#### SOURCE MATERIAL:
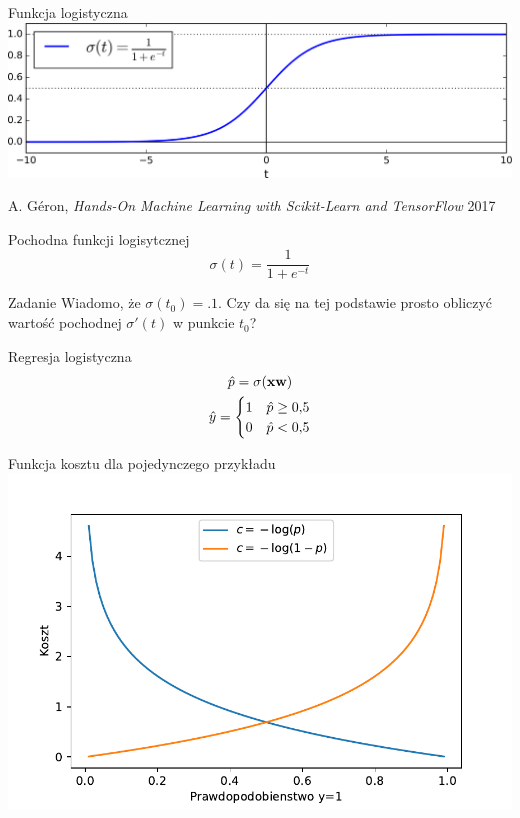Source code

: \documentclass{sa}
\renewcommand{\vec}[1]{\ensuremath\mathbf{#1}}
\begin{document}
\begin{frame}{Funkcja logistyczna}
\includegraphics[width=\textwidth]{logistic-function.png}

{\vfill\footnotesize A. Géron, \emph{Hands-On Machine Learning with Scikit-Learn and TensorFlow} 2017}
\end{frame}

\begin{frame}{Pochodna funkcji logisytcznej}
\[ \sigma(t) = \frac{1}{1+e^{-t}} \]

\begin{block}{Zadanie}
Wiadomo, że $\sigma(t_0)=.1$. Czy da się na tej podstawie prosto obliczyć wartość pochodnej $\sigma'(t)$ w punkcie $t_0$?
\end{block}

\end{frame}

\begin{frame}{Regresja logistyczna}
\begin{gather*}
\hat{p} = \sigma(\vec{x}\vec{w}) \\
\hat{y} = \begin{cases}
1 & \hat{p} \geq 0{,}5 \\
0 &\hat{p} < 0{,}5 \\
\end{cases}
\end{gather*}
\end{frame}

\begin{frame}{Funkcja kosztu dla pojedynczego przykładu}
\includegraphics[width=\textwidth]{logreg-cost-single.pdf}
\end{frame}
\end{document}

---

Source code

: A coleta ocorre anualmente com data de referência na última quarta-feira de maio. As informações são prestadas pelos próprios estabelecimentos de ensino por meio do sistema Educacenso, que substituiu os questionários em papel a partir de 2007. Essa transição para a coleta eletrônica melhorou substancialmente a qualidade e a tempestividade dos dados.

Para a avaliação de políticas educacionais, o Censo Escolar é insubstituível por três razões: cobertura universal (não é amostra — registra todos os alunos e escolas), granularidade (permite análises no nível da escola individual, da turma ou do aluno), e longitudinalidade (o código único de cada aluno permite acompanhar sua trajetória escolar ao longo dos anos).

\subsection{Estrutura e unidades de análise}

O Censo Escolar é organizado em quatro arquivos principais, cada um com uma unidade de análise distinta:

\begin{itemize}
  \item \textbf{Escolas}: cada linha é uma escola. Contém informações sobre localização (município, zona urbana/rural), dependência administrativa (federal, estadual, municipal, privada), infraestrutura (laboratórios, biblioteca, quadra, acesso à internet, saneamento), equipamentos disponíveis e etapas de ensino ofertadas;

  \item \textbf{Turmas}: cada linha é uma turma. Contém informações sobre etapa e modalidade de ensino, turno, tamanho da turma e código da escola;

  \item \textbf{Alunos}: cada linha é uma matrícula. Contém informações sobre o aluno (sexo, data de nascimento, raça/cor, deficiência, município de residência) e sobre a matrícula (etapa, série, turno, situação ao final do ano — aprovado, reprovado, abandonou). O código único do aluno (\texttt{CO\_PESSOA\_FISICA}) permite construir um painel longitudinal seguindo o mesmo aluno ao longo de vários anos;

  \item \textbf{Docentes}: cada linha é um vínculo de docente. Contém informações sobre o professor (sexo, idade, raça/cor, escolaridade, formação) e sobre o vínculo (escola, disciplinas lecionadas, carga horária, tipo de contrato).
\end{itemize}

#### EXERCISE AIM:
Where a line above holds the word "width", copy it.

#### WRITTEN RESPONSE:
\includegraphics[width=\textwidth]{logistic-function.png}
\includegraphics[width=\textwidth]{logreg-cost-single.pdf}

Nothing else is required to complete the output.